[REQUIRED WORK] Only the lines from the one containing "os valores fornecidos." through the end of the data belong in the answer; reproduce them exactly.

[STORED DATA]

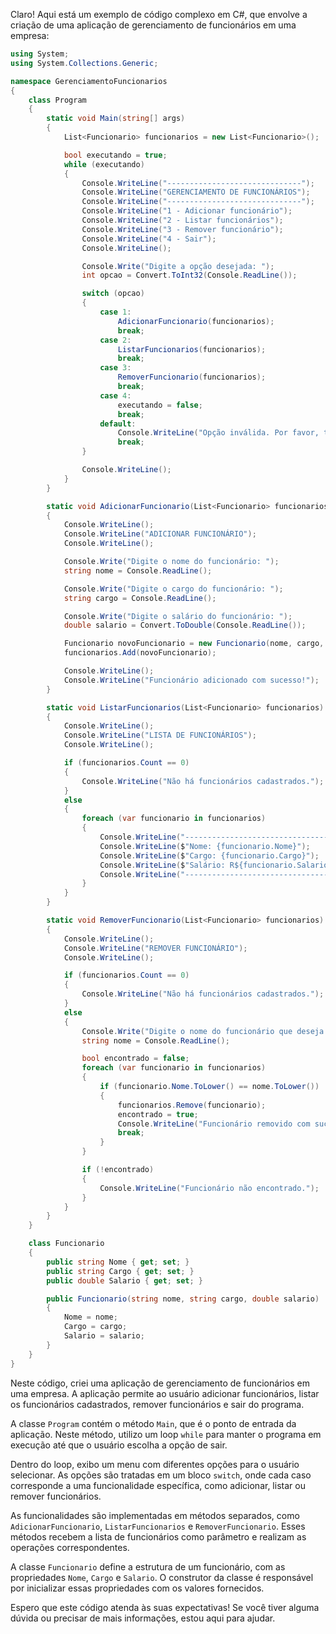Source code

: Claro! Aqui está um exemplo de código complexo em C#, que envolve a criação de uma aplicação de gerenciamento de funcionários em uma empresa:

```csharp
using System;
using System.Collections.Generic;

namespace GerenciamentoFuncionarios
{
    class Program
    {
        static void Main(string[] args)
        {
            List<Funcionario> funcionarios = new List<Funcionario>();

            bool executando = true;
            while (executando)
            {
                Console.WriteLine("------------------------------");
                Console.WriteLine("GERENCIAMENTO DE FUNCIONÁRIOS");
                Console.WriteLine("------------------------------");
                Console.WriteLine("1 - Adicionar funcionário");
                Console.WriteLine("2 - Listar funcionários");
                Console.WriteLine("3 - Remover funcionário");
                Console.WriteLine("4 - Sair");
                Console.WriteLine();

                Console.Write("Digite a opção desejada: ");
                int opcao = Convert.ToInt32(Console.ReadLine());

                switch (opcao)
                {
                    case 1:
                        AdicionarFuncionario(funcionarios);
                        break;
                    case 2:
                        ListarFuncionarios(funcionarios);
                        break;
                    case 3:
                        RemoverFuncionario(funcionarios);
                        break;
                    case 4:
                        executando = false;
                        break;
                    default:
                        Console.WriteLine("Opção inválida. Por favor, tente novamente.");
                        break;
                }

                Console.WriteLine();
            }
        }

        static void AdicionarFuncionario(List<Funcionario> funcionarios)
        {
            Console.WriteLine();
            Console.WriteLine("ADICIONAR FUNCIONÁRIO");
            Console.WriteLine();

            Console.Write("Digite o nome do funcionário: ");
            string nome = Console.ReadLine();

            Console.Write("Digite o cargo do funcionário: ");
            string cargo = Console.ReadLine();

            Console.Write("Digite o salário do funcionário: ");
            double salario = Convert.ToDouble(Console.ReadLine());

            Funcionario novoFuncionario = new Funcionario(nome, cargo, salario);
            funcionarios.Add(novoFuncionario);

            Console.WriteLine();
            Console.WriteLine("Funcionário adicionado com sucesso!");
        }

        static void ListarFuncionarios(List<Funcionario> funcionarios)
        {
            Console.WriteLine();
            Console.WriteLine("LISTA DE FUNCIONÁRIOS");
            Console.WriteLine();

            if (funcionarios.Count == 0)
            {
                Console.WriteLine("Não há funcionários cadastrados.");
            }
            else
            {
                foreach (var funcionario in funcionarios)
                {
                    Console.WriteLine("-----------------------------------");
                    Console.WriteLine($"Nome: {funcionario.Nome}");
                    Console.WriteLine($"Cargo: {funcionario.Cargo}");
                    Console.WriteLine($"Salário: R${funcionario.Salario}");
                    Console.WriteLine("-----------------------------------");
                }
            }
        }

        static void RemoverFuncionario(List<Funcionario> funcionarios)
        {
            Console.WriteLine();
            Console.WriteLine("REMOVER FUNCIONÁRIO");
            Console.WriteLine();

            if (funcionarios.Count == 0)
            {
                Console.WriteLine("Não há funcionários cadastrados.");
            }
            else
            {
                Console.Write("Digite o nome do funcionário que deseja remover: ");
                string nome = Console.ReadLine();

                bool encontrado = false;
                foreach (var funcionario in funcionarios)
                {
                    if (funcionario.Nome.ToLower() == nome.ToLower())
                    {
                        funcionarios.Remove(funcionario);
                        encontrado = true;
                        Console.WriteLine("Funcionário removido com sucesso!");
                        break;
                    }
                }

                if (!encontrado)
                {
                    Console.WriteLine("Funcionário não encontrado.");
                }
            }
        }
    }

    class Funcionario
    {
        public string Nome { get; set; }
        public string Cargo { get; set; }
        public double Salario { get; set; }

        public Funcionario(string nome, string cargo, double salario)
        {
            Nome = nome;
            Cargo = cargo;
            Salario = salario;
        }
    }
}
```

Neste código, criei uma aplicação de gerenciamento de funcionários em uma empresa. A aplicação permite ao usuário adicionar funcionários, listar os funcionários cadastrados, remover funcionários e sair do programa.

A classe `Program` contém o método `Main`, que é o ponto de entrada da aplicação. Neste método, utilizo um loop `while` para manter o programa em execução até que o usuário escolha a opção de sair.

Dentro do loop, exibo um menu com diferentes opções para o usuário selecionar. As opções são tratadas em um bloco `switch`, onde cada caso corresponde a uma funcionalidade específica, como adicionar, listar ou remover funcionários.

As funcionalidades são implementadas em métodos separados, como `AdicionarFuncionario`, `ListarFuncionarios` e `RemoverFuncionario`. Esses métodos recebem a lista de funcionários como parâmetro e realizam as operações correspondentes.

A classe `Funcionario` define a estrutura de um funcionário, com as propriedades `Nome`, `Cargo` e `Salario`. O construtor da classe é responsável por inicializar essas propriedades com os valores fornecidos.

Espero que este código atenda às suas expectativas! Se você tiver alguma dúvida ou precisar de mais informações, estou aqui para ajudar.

[ANSWER BELOW]
A classe `Funcionario` define a estrutura de um funcionário, com as propriedades `Nome`, `Cargo` e `Salario`. O construtor da classe é responsável por inicializar essas propriedades com os valores fornecidos.

Espero que este código atenda às suas expectativas! Se você tiver alguma dúvida ou precisar de mais informações, estou aqui para ajudar.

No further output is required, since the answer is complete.